» YOUR TASK: Look in the data below for the line that has "Create openai API<br />", then print exactly every line from there through the line that has "This repository contains", leaving pictures out.

» EXCERPTED RECORDS:
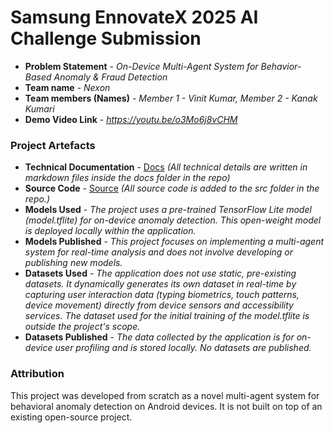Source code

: # Samsung EnnovateX 2025 AI Challenge Submission

- **Problem Statement** - *On-Device Multi-Agent System for Behavior-Based Anomaly & Fraud Detection*
- **Team name** - *Nexon*
- **Team members (Names)** - *Member 1 - Vinit Kumar, Member 2 - Kanak Kumari*
- **Demo Video Link** - *https://youtu.be/o3Mo6j8vCHM*


### Project Artefacts

- **Technical Documentation** - [Docs](docs) *(All technical details are written in markdown files inside the docs folder in the repo)*
- **Source Code** - [Source](src) *(All source code is added to the src folder in the repo.)*
- **Models Used** - *The project uses a pre-trained TensorFlow Lite model (model.tflite) for on-device anomaly detection. This open-weight model is deployed locally within the application.*
- **Models Published** - *This project focuses on implementing a multi-agent system for real-time analysis and does not involve developing or publishing new models.*
- **Datasets Used** - *The application does not use static, pre-existing datasets. It dynamically generates its own dataset in real-time by capturing user interaction data (typing biometrics, touch patterns, device movement) directly from device sensors and accessibility services. The dataset used for the initial training of the model.tflite is outside the project's scope.*
- **Datasets Published** - *The data collected by the application is for on-device user profiling and is stored locally. No datasets are published.*

### Attribution 

This project was developed from scratch as a novel multi-agent system for behavioral anomaly detection on Android devices. It is not built on top of an existing open-source project.
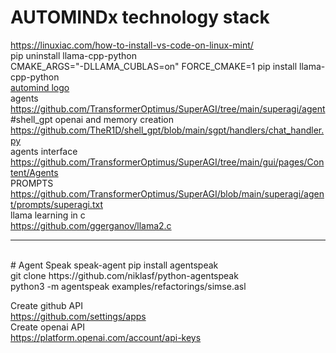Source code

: # AUTOMINDx technology stack
https://linuxiac.com/how-to-install-vs-code-on-linux-mint/<br />
pip uninstall llama-cpp-python<br />
CMAKE_ARGS="-DLLAMA_CUBLAS=on" FORCE_CMAKE=1 pip install llama-cpp-python<br />
<a href="https://opensea.io/assets/matic/0x2953399124f0cbb46d2cbacd8a89cf0599974963/7675060345879017836756807061815685501584179421371855056758523065871282208769">automind logo</a><br />
agents<br />
https://github.com/TransformerOptimus/SuperAGI/tree/main/superagi/agent<br />
#shell_gpt openai and memory creation<br />
https://github.com/TheR1D/shell_gpt/blob/main/sgpt/handlers/chat_handler.py<br />
agents interface<br />
https://github.com/TransformerOptimus/SuperAGI/tree/main/gui/pages/Content/Agents<br />
PROMPTS<br />
https://github.com/TransformerOptimus/SuperAGI/blob/main/superagi/agent/prompts/superagi.txt<br />
llama learning in c<br />
https://github.com/ggerganov/llama2.c<br />

-----------
<br />
# Agent Speak speak-agent 
pip install agentspeak<br />
git clone https://github.com/niklasf/python-agentspeak<br />
python3 -m agentspeak examples/refactorings/simse.asl<br />

Create github API<br/>
https://github.com/settings/apps<br />
Create openai API<br />
https://platform.openai.com/account/api-keys<br />

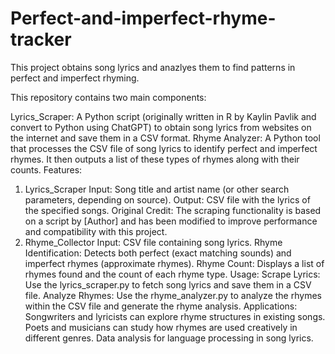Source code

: # Perfect-and-imperfect-rhyme-tracker
This project obtains song lyrics and anazlyes them to find patterns in perfect and imperfect rhyming.  

This repository contains two main components:

Lyrics_Scraper: A Python script (originally written in R by Kaylin Pavlik and convert to Python using ChatGPT) to obtain song lyrics from websites on the internet and save them in a CSV format.
Rhyme Analyzer: A Python tool that processes the CSV file of song lyrics to identify perfect and imperfect rhymes. It then outputs a list of these types of rhymes along with their counts.
Features:
1. Lyrics_Scraper
Input: Song title and artist name (or other search parameters, depending on source).
Output: CSV file with the lyrics of the specified songs.
Original Credit: The scraping functionality is based on a script by [Author] and has been modified to improve performance and compatibility with this project.
2. Rhyme_Collector
Input: CSV file containing song lyrics.
Rhyme Identification: Detects both perfect (exact matching sounds) and imperfect rhymes (approximate rhymes).
Rhyme Count: Displays a list of rhymes found and the count of each rhyme type.
Usage:
Scrape Lyrics: Use the lyrics_scraper.py to fetch song lyrics and save them in a CSV file.
Analyze Rhymes: Use the rhyme_analyzer.py to analyze the rhymes within the CSV file and generate the rhyme analysis.
Applications:
Songwriters and lyricists can explore rhyme structures in existing songs.
Poets and musicians can study how rhymes are used creatively in different genres.
Data analysis for language processing in song lyrics.
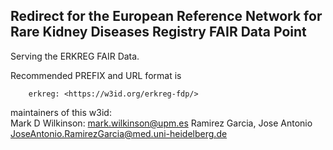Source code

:## Redirect for the European Reference Network for Rare Kidney Diseases Registry FAIR Data Point

Serving the ERKREG FAIR Data.  

Recommended PREFIX and URL format is 

        erkreg: <https://w3id.org/erkreg-fdp/>

maintainers of this w3id:  
     Mark D Wilkinson:  mark.wilkinson@upm.es
     Ramirez Garcia, Jose Antonio JoseAntonio.RamirezGarcia@med.uni-heidelberg.de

» EXERCISE ANSWER:
Create openai API<br />
https://platform.openai.com/account/api-keys<br />

Source code

: # Perfect-and-imperfect-rhyme-tracker
This project obtains song lyrics and anazlyes them to find patterns in perfect and imperfect rhyming.  

This repository contains two main components:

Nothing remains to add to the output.